# Is it possible to derive the Weyl tensor from the Ricci tensor or Ricci scalar? If so, how?

I understand that the Ricci tensor is derived from the Riemann tensor, but I know that the Weyl tensor is also derived from the Riemann tensor. So, is it possible to calculate the Weyl tensor from the Ricci tensor or Ricci scalar, and if so how?

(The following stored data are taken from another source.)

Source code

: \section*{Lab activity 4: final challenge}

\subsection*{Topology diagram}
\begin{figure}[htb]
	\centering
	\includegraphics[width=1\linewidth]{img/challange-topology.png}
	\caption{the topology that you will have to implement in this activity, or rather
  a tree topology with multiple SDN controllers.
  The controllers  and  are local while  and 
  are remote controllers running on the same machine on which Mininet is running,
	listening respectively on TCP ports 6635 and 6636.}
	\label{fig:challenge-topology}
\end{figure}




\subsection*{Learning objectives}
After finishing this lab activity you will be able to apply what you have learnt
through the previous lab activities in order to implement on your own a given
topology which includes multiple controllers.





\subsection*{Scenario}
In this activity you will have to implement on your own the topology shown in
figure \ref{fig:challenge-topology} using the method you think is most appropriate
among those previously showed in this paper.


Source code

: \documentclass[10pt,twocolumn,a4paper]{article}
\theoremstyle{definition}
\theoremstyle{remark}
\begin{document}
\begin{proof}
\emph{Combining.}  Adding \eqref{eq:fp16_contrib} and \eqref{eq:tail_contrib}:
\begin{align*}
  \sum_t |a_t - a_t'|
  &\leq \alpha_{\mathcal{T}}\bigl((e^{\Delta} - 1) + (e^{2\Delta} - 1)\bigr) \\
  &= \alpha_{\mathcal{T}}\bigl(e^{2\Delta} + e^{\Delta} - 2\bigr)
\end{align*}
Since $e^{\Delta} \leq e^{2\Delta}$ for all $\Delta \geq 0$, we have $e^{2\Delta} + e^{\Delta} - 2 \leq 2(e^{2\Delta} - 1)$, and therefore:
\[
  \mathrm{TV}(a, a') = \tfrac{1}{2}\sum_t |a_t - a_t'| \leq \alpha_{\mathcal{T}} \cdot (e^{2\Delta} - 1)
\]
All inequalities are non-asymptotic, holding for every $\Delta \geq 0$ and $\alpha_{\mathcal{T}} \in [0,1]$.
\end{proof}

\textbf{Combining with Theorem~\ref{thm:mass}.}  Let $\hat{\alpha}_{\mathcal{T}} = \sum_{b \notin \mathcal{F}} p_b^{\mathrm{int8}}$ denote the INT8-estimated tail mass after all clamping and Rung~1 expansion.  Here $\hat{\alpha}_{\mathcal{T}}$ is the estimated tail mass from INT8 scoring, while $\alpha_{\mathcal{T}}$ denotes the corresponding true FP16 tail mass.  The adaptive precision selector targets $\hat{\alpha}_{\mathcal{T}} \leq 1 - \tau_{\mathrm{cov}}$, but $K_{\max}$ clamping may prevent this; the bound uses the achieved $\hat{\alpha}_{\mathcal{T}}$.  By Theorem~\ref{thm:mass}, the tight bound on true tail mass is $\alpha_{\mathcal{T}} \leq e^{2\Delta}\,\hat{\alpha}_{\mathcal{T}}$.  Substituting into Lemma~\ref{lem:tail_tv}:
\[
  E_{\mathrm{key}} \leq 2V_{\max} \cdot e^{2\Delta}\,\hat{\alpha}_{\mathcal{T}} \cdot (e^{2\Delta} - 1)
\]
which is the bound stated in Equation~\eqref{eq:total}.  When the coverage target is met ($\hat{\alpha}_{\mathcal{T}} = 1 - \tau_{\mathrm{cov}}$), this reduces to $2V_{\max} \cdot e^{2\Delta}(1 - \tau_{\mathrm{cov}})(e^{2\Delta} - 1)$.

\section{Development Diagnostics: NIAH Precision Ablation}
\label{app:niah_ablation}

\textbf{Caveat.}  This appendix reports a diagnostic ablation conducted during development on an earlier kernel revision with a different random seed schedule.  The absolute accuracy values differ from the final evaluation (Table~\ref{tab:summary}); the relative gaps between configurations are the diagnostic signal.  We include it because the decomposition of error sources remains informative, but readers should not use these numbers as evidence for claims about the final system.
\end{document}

• In general it is not possible. However, in two and three dimensions this is trivially possible, since there the Weyl tensor vanishes identically. Jul 1 at 4:29

No. The Weyl tensor and the Ricci tensor correspond to different "degrees of freedom" of the Riemann tensor. As an example, notice that there are many Ricci-flat solutions to the Einstein equations, such as

• Minkowski spacetime
• Schwarzschild spacetime
• gravitational waves in either of the previous spacetimes

and so on. Each of these solutions have different metrics and different Riemann tensors, but all of them have vanishing Ricci tensors. Hence, they show how knowledge of the Ricci tensor is not sufficient to reconstruct the Weyl tensor. Notice that if you know the Ricci tensor, you also know the Ricci scalar, so the Ricci scalar is also not enough to rebuild the Weyl tensor.

A common way of thinking about these tensors is that the Ricci tensor is the trace part of the Riemann tensor, while the Weyl tensor is the traceless part. Hence, to use one to determine the other would be similar to trying to use the trace of a matrix to figure out what is the actual matrix itself.

• So would that mean that it’s also impossible to use the stress energy tensor to derive the Weyl tensor? Jul 1 at 6:12
• @JungwoonSong Yes. Notice that all of the solutions I mentioned are vacuum solutions: they all share the vary same stress-energy tensor. The thing is that Einstein's equations are a system of PDEs, and you can't uniquely determine the solution to a PDE without some boundary/initial conditions. Hence, you need more information than just the stress tensor Jul 1 at 7:21

To add up to the above answer, even though the Weyl tensor contribution to the Riemann curvature tensor is naturally an independent degree of freedom from the Ricci tensor, it cannot be fully arbitrary - there are constraints that it has to satisfy, in the form of a divergence equation.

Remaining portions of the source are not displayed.